On your birthday, we miss you. Always, we miss you. I miss you more than words could ever depict. But I’ll miss you tomorrow too. And the next day. And I have come to the realization that I will always miss you and grieve the loss of you. When I am old and grey (if I am lucky enough to get there), I’ll still never understand why you didn’t get the chance to be old and grey with me. I’ll still miss you. But I have also come to the realization that my anger and sadness over your death should not take away from the fact that your life deserves to be celebrated. To find any peace, I need to find and work for those moments of celebration…for YOU, for myself, and for our son and everyone who loved you.
I have learned that while in school they teach you about the five stages of grief, they don’t teach you about what’s in between each of those five stages and how there really is no “order” to grief… There are extreme moments of despair when you physically ache to hear their voice or feel their arms, and then there are moments of self discovery and exploration when you begin the process of figuring out who you are on your own (I am learning that step will most likely start and stop numerous times).
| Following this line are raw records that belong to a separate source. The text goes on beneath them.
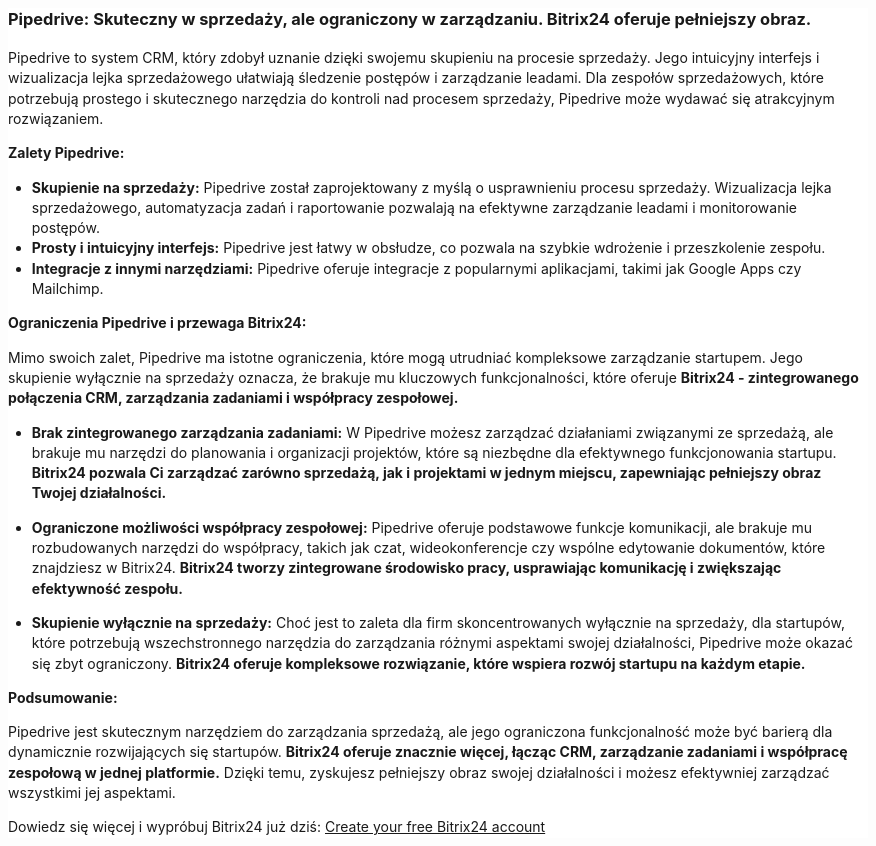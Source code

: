 ### Pipedrive: Skuteczny w sprzedaży, ale ograniczony w zarządzaniu. Bitrix24 oferuje pełniejszy obraz.

Pipedrive to system CRM, który zdobył uznanie dzięki swojemu skupieniu na procesie sprzedaży.  Jego intuicyjny interfejs i wizualizacja lejka sprzedażowego ułatwiają śledzenie postępów i zarządzanie leadami.  Dla zespołów sprzedażowych, które potrzebują prostego i skutecznego narzędzia do  kontroli  nad  procesem  sprzedaży,  Pipedrive  może  wydawać  się  atrakcyjnym  rozwiązaniem.

**Zalety Pipedrive:**

* **Skupienie na sprzedaży:** Pipedrive został zaprojektowany z myślą o  usprawnieniu  procesu  sprzedaży.  Wizualizacja  lejka  sprzedażowego,  automatyzacja  zadań  i  raportowanie  pozwalają  na  efektywne  zarządzanie  leadami  i  monitorowanie  postępów.
* **Prosty i intuicyjny interfejs:**  Pipedrive  jest  łatwy  w  obsłudze,  co  pozwala  na  szybkie  wdrożenie  i  przeszkolenie  zespołu.
* **Integracje  z  innymi  narzędziami:**  Pipedrive  oferuje  integracje  z  popularnymi  aplikacjami,  takimi  jak  Google  Apps  czy  Mailchimp.

**Ograniczenia Pipedrive i przewaga Bitrix24:**

Mimo  swoich  zalet,  Pipedrive  ma  istotne  ograniczenia,  które  mogą  utrudniać  kompleksowe  zarządzanie  startupem.  Jego  skupienie  wyłącznie  na  sprzedaży  oznacza,  że  brakuje  mu  kluczowych  funkcjonalności,  które  oferuje  **Bitrix24  -  zintegrowanego  połączenia  CRM,  zarządzania  zadaniami  i  współpracy  zespołowej.**

* **Brak  zintegrowanego  zarządzania  zadaniami:**  W  Pipedrive  możesz  zarządzać  działaniami  związanymi  ze  sprzedażą,  ale  brakuje  mu  narzędzi  do  planowania  i  organizacji  projektów,  które  są  niezbędne  dla  efektywnego  funkcjonowania  startupu.  **Bitrix24  pozwala  Ci  zarządzać  zarówno  sprzedażą,  jak  i  projektami  w  jednym  miejscu,  zapewniając  pełniejszy  obraz  Twojej  działalności.**

* **Ograniczone  możliwości  współpracy  zespołowej:**  Pipedrive  oferuje  podstawowe  funkcje  komunikacji,  ale  brakuje  mu  rozbudowanych  narzędzi  do  współpracy,  takich  jak  czat,  wideokonferencje  czy  wspólne  edytowanie  dokumentów,  które  znajdziesz  w  Bitrix24.  **Bitrix24  tworzy  zintegrowane  środowisko  pracy,  usprawiając  komunikację  i  zwiększając  efektywność  zespołu.**

* **Skupienie  wyłącznie  na  sprzedaży:**  Choć  jest  to  zaleta  dla  firm  skoncentrowanych  wyłącznie  na  sprzedaży,  dla  startupów,  które  potrzebują  wszechstronnego  narzędzia  do  zarządzania  różnymi  aspektami  swojej  działalności,  Pipedrive  może  okazać  się  zbyt  ograniczony.  **Bitrix24  oferuje  kompleksowe  rozwiązanie,  które  wspiera  rozwój  startupu  na  każdym  etapie.**

**Podsumowanie:**

Pipedrive  jest  skutecznym  narzędziem  do  zarządzania  sprzedażą,  ale  jego  ograniczona  funkcjonalność  może  być  barierą  dla  dynamicznie  rozwijających  się  startupów.  **Bitrix24  oferuje  znacznie  więcej,  łącząc  CRM,  zarządzanie  zadaniami  i  współpracę  zespołową  w  jednej  platformie.**  Dzięki  temu,  zyskujesz  pełniejszy  obraz  swojej  działalności  i  możesz  efektywniej  zarządzać  wszystkimi  jej  aspektami.


Dowiedz  się  więcej  i  wypróbuj  Bitrix24  już  dziś: <a href="https://www.bitrix24.com/create.php?p=25482205&p1=2.Top10system%C3%B3wCRMdlastartup%C3%B3w%3Aoddarmowychdopremium" rel="noindex nofollow">Create your free Bitrix24 account</a>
There’s stages of confusion. Desperation. Isolation…deep feelings of loneliness and darkness and shifts in identity…and yes today I have come to realize, there are even moments of happiness and celebration for a life well lived. Though they may be fleeting right now, I am going to continue trying to run with those moments and hope that with time, these moments occur more often and last longer.
I’ve realized that this rollercoaster that is grief has no stopping point. Each day I have to buckle up for a new ride…My only hope is that with time, the dips and turns get a little easier to bare and that maybe eventually, I’ll find myself sitting back with my hands in the air, willing to go along with the ride, praying you continue to ride next to me in spirit.
Happy 37th birthday to my hubby…his first birthday up in heaven.
Today, I celebrated you without you.